Raven cradled her burned and stinging palms to her waist. It was never wise to agree to any immortal demand too hastily.
“No,” she said. “I’m not one of your chosen, and I can’t agree to your terms. This is the mortal world’s first chance at freedom since the coming of the immortals. Demon offspring are now a part of this world. They deserve as much protection in it as any other person. They have a right to life, too. I’d offer what help I can give to all mortals or none of them.”
“You’ve made your choice.” The goddess lifted her hand and the wall of mist receded enough so that the mountain where she came from was again visible to Raven. A path had opened up to it, but the boundary itself remained in place and impenetrable to her.
The goddesses vanished. She could hear Blade now, shouting her name.

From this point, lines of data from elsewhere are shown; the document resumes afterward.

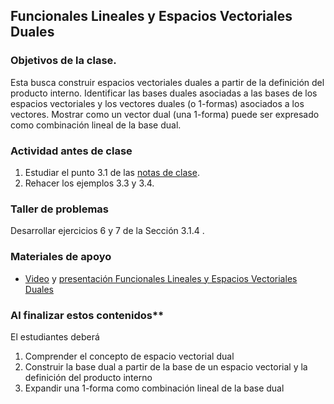 
## Funcionales Lineales y Espacios Vectoriales Duales
### Objetivos de la clase.
Esta busca construir espacios vectoriales duales a partir de la definición del producto interno. Identificar las bases duales asociadas a las bases de los espacios vectoriales y los vectores duales (o 1-formas) asociados a los vectores. Mostrar como un vector dual (una 1-forma) puede ser expresado como combinación lineal de la base dual.

### Actividad antes de clase
   1. Estudiar el punto 3.1 de las [notas de clase](https://github.com/nunezluis/MisCursos/blob/main/MetMat1S20B/Materiales/LibrosArticulos/VolumenUNO.pdf).
   2. Rehacer los ejemplos 3.3 y 3.4.

### Taller de problemas
Desarrollar ejercicios 6 y 7 de la Sección 3.1.4 .

### Materiales de apoyo
   + [Video](https://youtu.be/9u5g5Y5bdJI) y [presentación Funcionales Lineales y Espacios Vectoriales Duales](https://github.com/nunezluis/MisCursos/blob/main/MisMateriales/Presentaciones/3_1FuncionalesLineales.pdf)

### Al finalizar estos contenidos**
El estudiantes deberá
   1. Comprender el concepto de espacio vectorial dual
   2. Construir la base dual a partir de la base de un espacio vectorial y la definición del producto interno
   3. Expandir una 1-forma como combinación lineal de la base dual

Raven waded through the gray, dreary dampness toward the mountain, and safety, and the welcoming sound of his voice.
Chapter Sixteen
Patience was a skill Blade had honed over the years. Raven’s sudden disappearance had not been natural and he stayed where he was in the hopes she would be returned to him. If she did not reappear soon, then he would search for her.
And he would not rest until he found her.
He crouched, his crossed arms resting on his knees, and waited. It seemed ironic to him how Godseekers preached that the goddesses preserved all life, yet here in the boundary they had created, birds did not sing. Nothing moved through the spongy, rotted earth beneath Blade’s feet, and not a breath of wind stirred the dense fog enveloping him.
Hunter had once said he believed the immortals were one and the same, and that they served nothing but their own purposes. He’d had no love for any of them, not until he’d met Airie. Blade, on the other hand, had been raised in the Godseeker Mountains and could never seem to shake the beliefs taught to him at an early age. Because of his long-held beliefs that the goddesses were benevolent to the innocent, he had been certain that Raven’s demon blood would be of no significance to them.
He should have listened to her concerns. She had not wanted to enter here. If harm came to her it would be his fault, and he did not think he could bury his guilt as he had in the past and pretend it did not exist.
He had no idea how much time passed before the mist finally parted, only that he had started to lose his considerable, hard-earned patience.
But it was not Raven who appeared to him.
This woman was tall and blonde, with purple eyes, and while not as beautiful as Raven, she was more so than an ordinary woman. Her dress was whisper thin and translucent.
He had seen goddesses in his youth. He knew what she was. The sight of her mesmerized him. Held him in place. And he resented it.
“You’ve brought a demon into our boundary,” she said. Disapproval filled those purple eyes. Disappointment in him rang in her tone. “We would have expected better from one of our own.”
“She’s not a demon,” he said. He tore his eyes from hers, although with difficulty, and searched the mist behind her. “Where is she?”
“Lost.”
Fear for Raven bubbled up, and although he quickly suppressed it, he was not quick enough. The goddess felt it, too.
“No demon can cross,” she said. “But you, on the other hand… You’ve traveled a long distance to find us. You want to start over, to find a new life. You, we’ll let through.”
The mist parted. Far off in the distance, he saw a length of blue sky that rippled and shimmered.